Here's why that matters. The U.S. has built a business around converting natural gas into liquid form, cooling it to minus 260 degrees, loading it onto ships, and selling it overseas. That process consumes a lot of domestic gas. When those exports slow down, demand for American gas softens — and prices fall.
The EIA, the U.S. government's energy information agency, estimates the average price of natural gas in the second quarter of 2026 at $2.83 per million British thermal units (MMBtu) — a way of measuring energy content. That is 11% cheaper than the same period last year.
But here is what makes the picture confusing. Look ahead into the future. Contracts set for delivery over the next 12 months — February 2026 through January 2027 — are trading at $3.97 per MMBtu, according to EIA data from January 2026. That is 65 cents higher than earlier forecasts. The gap between today's price and tomorrow's price tells you something important: traders believe gas will get tighter, and costlier, later on.
Why Export Flows Matter So Much
For the past three years, LNG exports have become the single biggest variable moving U.S. natural gas prices. When export terminals slow down — whether for maintenance, weather, or scheduling — the market reprices almost instantly. The Henry Hub Natural Gas Futures contract, traded 24 hours a day by the CME Group, is the reference price for the entire U.S. gas market. It includes multiple contract sizes and settlement dates, meaning buyers and sellers can trade anytime, anywhere.
A four-month low in export flows would not be catastrophic on its own. Export terminals shut down regularly for routine maintenance. But timing matters. Exports had already slowed heading into spring, when heating demand naturally drops. Fewer exports mean fewer buyers for gas, just when residential and commercial customers are turning off their furnaces anyway. That compounds the weakness.
The Supply Side: Oil Drilling Drives Gas Output
On the supply side, the EIA points to the Permian Basin — a major oil and gas region spanning Texas and New Mexico — as the primary source of new natural gas production over the first half of 2026.
Here is the wrinkle. Most of that gas is not being drilled specifically for gas. It is a byproduct of oil drilling. Oil companies decide whether to drill based on oil prices, not gas prices. If gas prices drop, an oil driller does not stop drilling for oil just because gas is cheap. The gas keeps flowing, regardless.

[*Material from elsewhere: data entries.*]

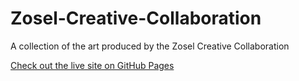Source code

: # Zosel-Creative-Collaboration
A collection of the art produced by the Zosel Creative Collaboration

[Check out the live site on GitHub Pages](https://wiltonfs.github.io/Zosel-Creative-Collaboration/cc1/1)
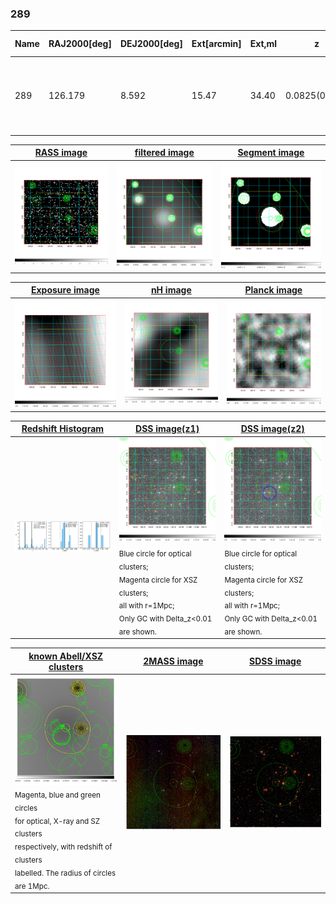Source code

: <div STYLE="page-break-after: always;"></div>

### 289

|Name|RAJ2000[deg]|DEJ2000[deg] |Ext[arcmin]| Ext,ml | z | z_src| C|GC(XSZ,Delta_z<0.01)| GC(OPT,Delta_z<0.01)|GC| R_sig[arcmin] | R500[arcmin] | R500[Mpc]| CRsig[c/s] | CR500[c/s] |L500[1E44 erg/s]|F500[1E-12 erg/s/cm^2]| M500[1E14 Msun]|Tx[keV]|Cnt_sig|Beta|Rc[arcmin]|Comment|Alias|
|---|---|---|---|---|---|------|---|--------|---------|----------|---|---|---|---|---|---|---|---|---|---|---|---|---|---|
|289| 126.179| 8.592| 15.47| 34.40| 0.0825(0.005)| z1,| G| -| -| A, C, N, W| 33.670| 9.524| 0.887| 0.308(0.121)| 0.275(0.109)| 0.863(0.533)| 5.120(3.163)| 2.15(0.66)| 3.52(0.69)| 153.8| 0.567(-0.050+0.121)| 10.825(-2.268+4.346)| An Abell cluster with no $z$ and offset = 0.60 Mpc(6.42 arcmin)| t542|

|[RASS image](../image/289/289_img.pdf)|[filtered image](../image/289/289_fil.pdf)|[Segment image](../image/289/289_seg.pdf)|
|-------------------|--------------------|-------------------|
| <img src="../image/289/289_img.png" width="300">  | <img src="../image/289/289_fil.png" width="300">   | <img src="../image/289/289_seg.png" width="300">  |

|[Exposure image](../image/289/289_mex.pdf)| [nH image](../image/289/289_nh.pdf)| [Planck image](../image/289/289_p.pdf)|
|-------------------|--------------------|-------------------|
|<img src="../image/289/289_mex.png" width="300">   | <img src="../image/289/289_nh.png" width="300">    | <img src="../image/289/289_p.png" width="300"> |

|[Redshift Histogram](../image/289/289_zg.pdf) | [DSS image(z1)](../image/289/289_dss_z1.pdf)      |  [DSS image(z2)](../image/289/289_dss_z2.pdf)    |
|-------------------|--------------------|-------------------|
|<img src="../image/289/289_zg.png" width="300"> |<img src="../image/289/289_dss_z1.png" width="300"> <sub><br>Blue circle for optical clusters; <br>Magenta circle for XSZ clusters; <br>all with r=1Mpc; <br>Only GC with Delta_z<0.01 are shown. </sub>| <img src="../image/289/289_dss_z2.png" width="300"><sub><br>Blue circle for optical clusters; <br>Magenta circle for XSZ clusters; <br>all with r=1Mpc; <br>Only GC with Delta_z<0.01 are shown. </sub> |

|[known Abell/XSZ clusters](../image/289/289_gc.pdf) | [2MASS image](../image/289/289_2mass.pdf)      |[SDSS image](../image/289/289_sdss.pdf)   |
|-------------------|-------------------|-------------------|
|<img src=../image/289/289_gc.png width="300"> <br><sub>Magenta, blue and green circles <br>for optical, X-ray and SZ clusters <br>respectively, with redshift of clusters <br>labelled. The radius of circles <br>are 1Mpc.</sub>|<img src="../image/289/289_2mass.png" width="300">  | <img src="../image/289/289_sdss.png" width="300">  |




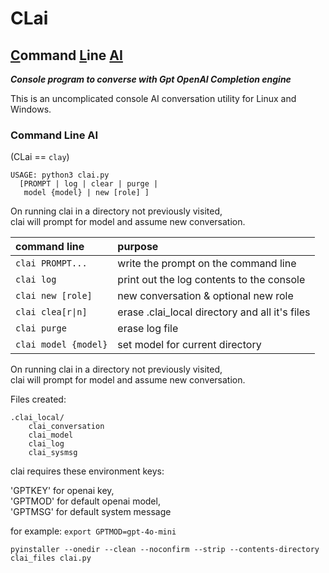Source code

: # CLai

## <u>C</u>ommand <u>L</u>ine <u>AI</u>

___Console program to converse with Gpt OpenAI Completion engine___ 

This is an uncomplicated console AI conversation utility for Linux and Windows.

### Command Line AI

(CLai == `clay`)

    USAGE: python3 clai.py
      [PROMPT | log | clear | purge |  
       model {model} | new [role] ]
   
On running clai in a directory not previously visited,  
clai will prompt for model and assume new conversation.

| command line | purpose             |
| :--- | :---                        |
|`clai PROMPT...`                    |write the prompt on the command line  
|`clai log      `                    |print out the log contents to the console  
|`clai new [role]`                   |new conversation & optional new role  
|`clai clea[r\|n]`                   |erase .clai_local directory and all it's files  
|`clai purge    `                    |erase log file  
|`clai model {model}`                |set model for current directory  

On running clai in a directory not previously visited,  
clai will prompt for model and assume new conversation.

Files created:

    .clai_local/
        clai_conversation
        clai_model
        clai_log
        clai_sysmsg

clai requires these environment keys:

'GPTKEY' for openai key,  
'GPTMOD' for default openai model,  
'GPTMSG' for default system message  

for example: `export GPTMOD=gpt-4o-mini`

`pyinstaller --onedir --clean --noconfirm --strip --contents-directory clai_files clai.py`

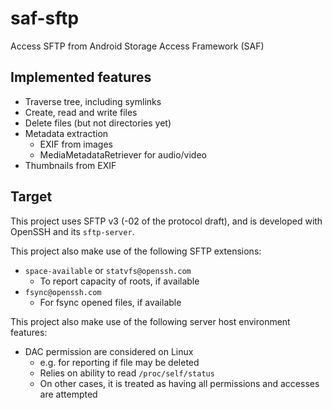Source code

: # saf-sftp

Access SFTP from Android Storage Access Framework (SAF)

## Implemented features

- Traverse tree, including symlinks
- Create, read and write files
- Delete files (but not directories yet)
- Metadata extraction
	- EXIF from images
	- MediaMetadataRetriever for audio/video
- Thumbnails from EXIF

## Target

This project uses SFTP v3 (-02 of the protocol draft), and is developed with OpenSSH and its `sftp-server`.

This project also make use of the following SFTP extensions:

- `space-available` or `statvfs@openssh.com`
	- To report capacity of roots, if available
- `fsync@openssh.com`
	- For fsync opened files, if available

This project also make use of the following server host environment features:

- DAC permission are considered on Linux
	- e.g. for reporting if file may be deleted
	- Relies on ability to read `/proc/self/status`
	- On other cases, it is treated as having all permissions and accesses are attempted
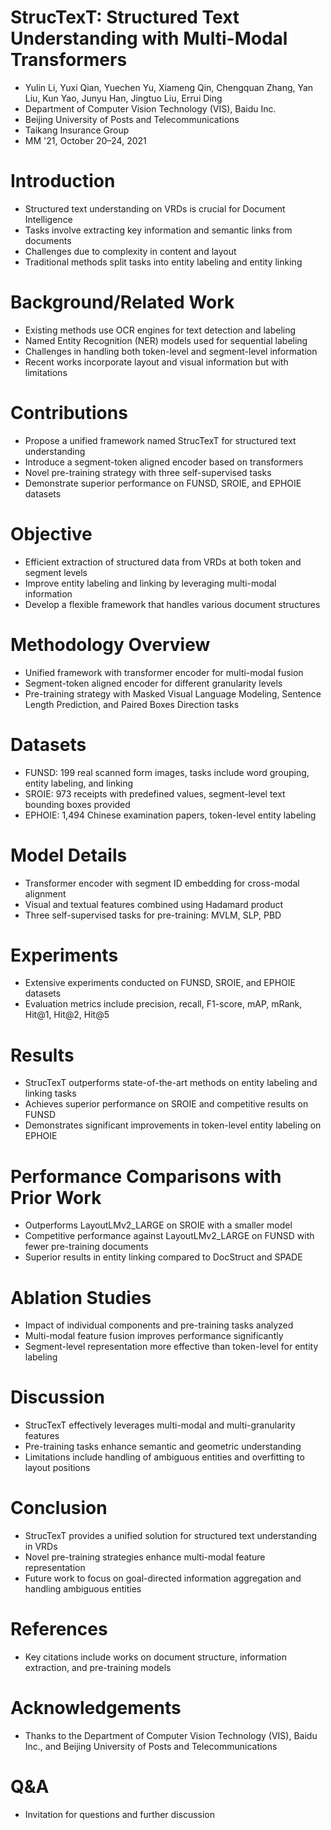 # StrucTexT: Structured Text Understanding with Multi-Modal Transformers
- Yulin Li, Yuxi Qian, Yuechen Yu, Xiameng Qin, Chengquan Zhang, Yan Liu, Kun Yao, Junyu Han, Jingtuo Liu, Errui Ding
- Department of Computer Vision Technology (VIS), Baidu Inc.
- Beijing University of Posts and Telecommunications
- Taikang Insurance Group
- MM '21, October 20–24, 2021

# Introduction
- Structured text understanding on VRDs is crucial for Document Intelligence
- Tasks involve extracting key information and semantic links from documents
- Challenges due to complexity in content and layout
- Traditional methods split tasks into entity labeling and entity linking

# Background/Related Work
- Existing methods use OCR engines for text detection and labeling
- Named Entity Recognition (NER) models used for sequential labeling
- Challenges in handling both token-level and segment-level information
- Recent works incorporate layout and visual information but with limitations

# Contributions
- Propose a unified framework named StrucTexT for structured text understanding
- Introduce a segment-token aligned encoder based on transformers
- Novel pre-training strategy with three self-supervised tasks
- Demonstrate superior performance on FUNSD, SROIE, and EPHOIE datasets

# Objective
- Efficient extraction of structured data from VRDs at both token and segment levels
- Improve entity labeling and linking by leveraging multi-modal information
- Develop a flexible framework that handles various document structures

# Methodology Overview
- Unified framework with transformer encoder for multi-modal fusion
- Segment-token aligned encoder for different granularity levels
- Pre-training strategy with Masked Visual Language Modeling, Sentence Length Prediction, and Paired Boxes Direction tasks

# Datasets
- FUNSD: 199 real scanned form images, tasks include word grouping, entity labeling, and linking
- SROIE: 973 receipts with predefined values, segment-level text bounding boxes provided
- EPHOIE: 1,494 Chinese examination papers, token-level entity labeling

# Model Details
- Transformer encoder with segment ID embedding for cross-modal alignment
- Visual and textual features combined using Hadamard product
- Three self-supervised tasks for pre-training: MVLM, SLP, PBD

# Experiments
- Extensive experiments conducted on FUNSD, SROIE, and EPHOIE datasets
- Evaluation metrics include precision, recall, F1-score, mAP, mRank, Hit@1, Hit@2, Hit@5

# Results
- StrucTexT outperforms state-of-the-art methods on entity labeling and linking tasks
- Achieves superior performance on SROIE and competitive results on FUNSD
- Demonstrates significant improvements in token-level entity labeling on EPHOIE

# Performance Comparisons with Prior Work
- Outperforms LayoutLMv2_LARGE on SROIE with a smaller model
- Competitive performance against LayoutLMv2_LARGE on FUNSD with fewer pre-training documents
- Superior results in entity linking compared to DocStruct and SPADE

# Ablation Studies
- Impact of individual components and pre-training tasks analyzed
- Multi-modal feature fusion improves performance significantly
- Segment-level representation more effective than token-level for entity labeling

# Discussion
- StrucTexT effectively leverages multi-modal and multi-granularity features
- Pre-training tasks enhance semantic and geometric understanding
- Limitations include handling of ambiguous entities and overfitting to layout positions

# Conclusion
- StrucTexT provides a unified solution for structured text understanding in VRDs
- Novel pre-training strategies enhance multi-modal feature representation
- Future work to focus on goal-directed information aggregation and handling ambiguous entities

# References
- Key citations include works on document structure, information extraction, and pre-training models

# Acknowledgements
- Thanks to the Department of Computer Vision Technology (VIS), Baidu Inc., and Beijing University of Posts and Telecommunications

# Q&A
- Invitation for questions and further discussion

This creates a supply problem the market cannot solve on its own. In 2019 and 2020, associated gas from the Permian grew so fast that some regional hubs briefly traded at negative prices — meaning sellers paid buyers to take the gas. We are not there now, but the underlying dynamic is the same: gas from oil wells does not respond to low prices the way traditional gas-only wells do. Supply does not shrink when prices fall.
Reading the Gap Between Now and Later
The $1.14-per-unit gap between Q2 spot prices and the 12-month forward curve deserves attention. Strip prices — the contracts for future delivery — are not forecasts. They are trading prices. They reflect what producers and consumers are willing to pay or accept right now, based on their hedging needs, speculation, and risk management.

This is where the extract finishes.